‘An unclean thing there is, hid in our land,

Eating the soil thereof: this ye shall cast

Out, and not foster till all help be past’.[[22]]

But what is the unclean thing that is polluting the city? Œdipus does not know that it is himself; and he questions Creon until the oracular command seems clear to him—to hunt out and banish the murderers of Laius. The task seems hopeless. How is it possible, after all these years, to find the men who slew the king? But the oracle has said explicitly that it must be done; that they are still alive within the city; and Œdipus unhesitatingly takes the task upon him.
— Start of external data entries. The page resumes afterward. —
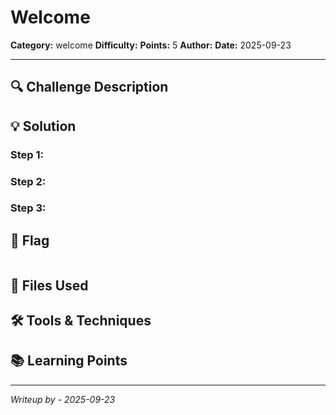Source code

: # Welcome

**Category:** welcome
**Difficulty:** 
**Points:** 5
**Author:** 
**Date:** 2025-09-23

---

## 🔍 Challenge Description



## 💡 Solution

### Step 1:


### Step 2:


### Step 3:


## 🚩 Flag

```

```

## 📁 Files Used



## 🛠️ Tools & Techniques



## 📚 Learning Points



---
*Writeup by  - 2025-09-23*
An assembly of the people is commanded, and Œdipus publicly makes known to them his purpose of tracking the murderers. In a great speech, full of tragic irony, he claims their help in his search. They are Thebans born; but he, a stranger to their town in those days when Laius was killed, had never seen the king. It is for them to seek and render up the men who murdered him. He calls upon them solemnly to reveal what they may know. They need not fear that harm will come to them, for he will promise to befriend the man who does this service to the State. He pauses. But there is of course no answer. Again he appeals to them, growing indignant now, because he believes that they are wilfully shielding the guilty. Will they not speak out, and save their city? Then he will make a decree against them. For those who refuse to denounce the murderers, they shall be outcast and shelterless, and none shall succour them in living or in dying. For those who will not lend him their active aid in his search, Nature herself shall frown upon them and deny them every blessing; whilst on the man himself who slew the king, the most awful curse shall fall.

Even as his soul

Is foul within him let his days be foul,

And life unfriended grind him till he die.